* [RECORDS TO PROCESS]
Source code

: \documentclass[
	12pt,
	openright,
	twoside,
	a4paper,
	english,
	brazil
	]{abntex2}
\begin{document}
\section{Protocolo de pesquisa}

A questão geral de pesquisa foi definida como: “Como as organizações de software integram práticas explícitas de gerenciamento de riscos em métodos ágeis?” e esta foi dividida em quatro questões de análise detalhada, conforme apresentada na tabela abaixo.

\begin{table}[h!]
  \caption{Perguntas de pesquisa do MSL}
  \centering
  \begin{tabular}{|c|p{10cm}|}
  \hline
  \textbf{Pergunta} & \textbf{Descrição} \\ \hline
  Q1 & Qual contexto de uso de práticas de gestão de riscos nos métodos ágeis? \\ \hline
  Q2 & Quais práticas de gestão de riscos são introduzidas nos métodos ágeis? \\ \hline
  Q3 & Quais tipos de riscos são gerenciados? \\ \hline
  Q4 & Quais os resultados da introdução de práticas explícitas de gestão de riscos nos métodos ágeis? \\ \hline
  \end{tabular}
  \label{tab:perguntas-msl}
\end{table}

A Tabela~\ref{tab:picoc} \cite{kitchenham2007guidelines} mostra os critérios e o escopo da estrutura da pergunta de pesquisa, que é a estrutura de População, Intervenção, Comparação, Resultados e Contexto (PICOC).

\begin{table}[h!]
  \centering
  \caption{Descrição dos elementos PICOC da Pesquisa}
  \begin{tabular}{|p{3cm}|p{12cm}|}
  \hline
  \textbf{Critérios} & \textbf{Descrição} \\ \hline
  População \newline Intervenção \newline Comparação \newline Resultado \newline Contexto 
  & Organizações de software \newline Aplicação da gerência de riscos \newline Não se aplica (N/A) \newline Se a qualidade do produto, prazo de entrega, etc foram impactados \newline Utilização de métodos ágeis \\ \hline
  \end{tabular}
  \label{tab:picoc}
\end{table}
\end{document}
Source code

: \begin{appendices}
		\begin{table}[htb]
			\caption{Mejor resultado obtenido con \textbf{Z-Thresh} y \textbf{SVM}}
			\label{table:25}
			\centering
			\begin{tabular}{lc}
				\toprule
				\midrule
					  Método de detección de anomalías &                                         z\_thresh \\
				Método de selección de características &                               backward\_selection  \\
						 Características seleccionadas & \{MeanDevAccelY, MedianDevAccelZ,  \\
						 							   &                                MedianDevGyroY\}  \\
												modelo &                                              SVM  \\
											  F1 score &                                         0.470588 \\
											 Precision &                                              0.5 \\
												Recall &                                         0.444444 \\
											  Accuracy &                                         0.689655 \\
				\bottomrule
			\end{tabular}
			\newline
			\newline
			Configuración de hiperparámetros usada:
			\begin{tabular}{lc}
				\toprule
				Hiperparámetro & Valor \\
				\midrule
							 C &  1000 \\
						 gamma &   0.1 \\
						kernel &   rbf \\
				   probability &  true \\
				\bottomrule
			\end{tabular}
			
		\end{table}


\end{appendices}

* [WORK TO COMPLETE]
Give all the records again. Match them exactly.

* [ANSWER TO THIS PROBLEM]
Source code

: \documentclass[
	12pt,
	openright,
	twoside,
	a4paper,
	english,
	brazil
	]{abntex2}
\begin{document}
\section{Protocolo de pesquisa}

A questão geral de pesquisa foi definida como: “Como as organizações de software integram práticas explícitas de gerenciamento de riscos em métodos ágeis?” e esta foi dividida em quatro questões de análise detalhada, conforme apresentada na tabela abaixo.

\begin{table}[h!]
  \caption{Perguntas de pesquisa do MSL}
  \centering
  \begin{tabular}{|c|p{10cm}|}
  \hline
  \textbf{Pergunta} & \textbf{Descrição} \\ \hline
  Q1 & Qual contexto de uso de práticas de gestão de riscos nos métodos ágeis? \\ \hline
  Q2 & Quais práticas de gestão de riscos são introduzidas nos métodos ágeis? \\ \hline
  Q3 & Quais tipos de riscos são gerenciados? \\ \hline
  Q4 & Quais os resultados da introdução de práticas explícitas de gestão de riscos nos métodos ágeis? \\ \hline
  \end{tabular}
  \label{tab:perguntas-msl}
\end{table}

A Tabela~\ref{tab:picoc} \cite{kitchenham2007guidelines} mostra os critérios e o escopo da estrutura da pergunta de pesquisa, que é a estrutura de População, Intervenção, Comparação, Resultados e Contexto (PICOC).

\begin{table}[h!]
  \centering
  \caption{Descrição dos elementos PICOC da Pesquisa}
  \begin{tabular}{|p{3cm}|p{12cm}|}
  \hline
  \textbf{Critérios} & \textbf{Descrição} \\ \hline
  População \newline Intervenção \newline Comparação \newline Resultado \newline Contexto 
  & Organizações de software \newline Aplicação da gerência de riscos \newline Não se aplica (N/A) \newline Se a qualidade do produto, prazo de entrega, etc foram impactados \newline Utilização de métodos ágeis \\ \hline
  \end{tabular}
  \label{tab:picoc}
\end{table}
\end{document}
Source code

: \begin{appendices}
		\begin{table}[htb]
			\caption{Mejor resultado obtenido con \textbf{Z-Thresh} y \textbf{SVM}}
			\label{table:25}
			\centering
			\begin{tabular}{lc}
				\toprule
				\midrule
					  Método de detección de anomalías &                                         z\_thresh \\
				Método de selección de características &                               backward\_selection  \\
						 Características seleccionadas & \{MeanDevAccelY, MedianDevAccelZ,  \\
						 							   &                                MedianDevGyroY\}  \\
												modelo &                                              SVM  \\
											  F1 score &                                         0.470588 \\
											 Precision &                                              0.5 \\
												Recall &                                         0.444444 \\
											  Accuracy &                                         0.689655 \\
				\bottomrule
			\end{tabular}
			\newline
			\newline
			Configuración de hiperparámetros usada:
			\begin{tabular}{lc}
				\toprule
				Hiperparámetro & Valor \\
				\midrule
							 C &  1000 \\
						 gamma &   0.1 \\
						kernel &   rbf \\
				   probability &  true \\
				\bottomrule
			\end{tabular}
			
		\end{table}


\end{appendices}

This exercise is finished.